REQUIRED WORK:
Check each line of the entries for the string "tabular". Report only how many lines have it.

AVAILABLE DATA:
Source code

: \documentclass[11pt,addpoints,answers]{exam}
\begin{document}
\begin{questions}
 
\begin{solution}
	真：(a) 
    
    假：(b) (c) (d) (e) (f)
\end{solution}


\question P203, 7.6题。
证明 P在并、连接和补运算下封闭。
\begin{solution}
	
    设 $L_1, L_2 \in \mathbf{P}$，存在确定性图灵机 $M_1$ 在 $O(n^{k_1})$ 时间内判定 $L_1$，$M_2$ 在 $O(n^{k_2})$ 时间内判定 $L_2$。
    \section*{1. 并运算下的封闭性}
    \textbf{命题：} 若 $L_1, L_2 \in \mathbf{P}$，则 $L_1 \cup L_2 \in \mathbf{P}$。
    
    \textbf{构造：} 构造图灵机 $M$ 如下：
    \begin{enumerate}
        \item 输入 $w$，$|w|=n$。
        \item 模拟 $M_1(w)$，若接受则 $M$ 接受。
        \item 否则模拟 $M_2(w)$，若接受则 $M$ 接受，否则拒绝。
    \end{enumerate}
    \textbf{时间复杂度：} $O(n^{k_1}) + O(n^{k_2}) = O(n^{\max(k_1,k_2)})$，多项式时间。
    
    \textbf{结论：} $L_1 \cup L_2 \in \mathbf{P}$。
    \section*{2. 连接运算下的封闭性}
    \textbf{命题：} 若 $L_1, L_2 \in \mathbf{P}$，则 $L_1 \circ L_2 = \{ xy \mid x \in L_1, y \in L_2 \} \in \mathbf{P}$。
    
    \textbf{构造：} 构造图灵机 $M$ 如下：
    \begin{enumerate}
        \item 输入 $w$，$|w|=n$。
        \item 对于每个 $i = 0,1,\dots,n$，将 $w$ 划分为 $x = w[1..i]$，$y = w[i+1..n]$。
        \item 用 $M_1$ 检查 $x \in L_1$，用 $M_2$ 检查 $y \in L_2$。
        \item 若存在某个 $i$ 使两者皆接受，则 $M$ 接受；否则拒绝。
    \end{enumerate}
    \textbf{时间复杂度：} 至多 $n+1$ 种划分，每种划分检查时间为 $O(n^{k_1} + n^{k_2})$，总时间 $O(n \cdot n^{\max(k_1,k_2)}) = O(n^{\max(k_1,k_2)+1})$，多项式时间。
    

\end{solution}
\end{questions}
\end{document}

...

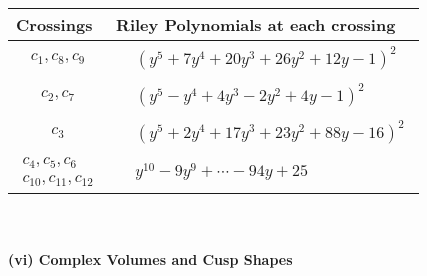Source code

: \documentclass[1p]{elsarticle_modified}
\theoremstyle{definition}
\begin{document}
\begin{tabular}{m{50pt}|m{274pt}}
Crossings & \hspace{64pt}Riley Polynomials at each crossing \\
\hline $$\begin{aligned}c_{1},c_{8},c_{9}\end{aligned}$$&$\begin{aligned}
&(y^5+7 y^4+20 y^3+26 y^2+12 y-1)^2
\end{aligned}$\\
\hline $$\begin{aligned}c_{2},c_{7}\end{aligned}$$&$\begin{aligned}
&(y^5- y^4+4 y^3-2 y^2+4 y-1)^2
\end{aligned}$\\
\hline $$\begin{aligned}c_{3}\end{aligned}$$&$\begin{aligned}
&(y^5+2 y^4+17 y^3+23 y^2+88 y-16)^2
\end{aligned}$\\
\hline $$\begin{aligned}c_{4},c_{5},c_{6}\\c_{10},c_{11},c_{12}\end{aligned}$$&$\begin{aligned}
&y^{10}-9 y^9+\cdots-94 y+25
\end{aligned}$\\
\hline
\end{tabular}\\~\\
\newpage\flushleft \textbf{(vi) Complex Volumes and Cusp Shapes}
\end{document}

SOLUTION TO THE EXERCISE:
2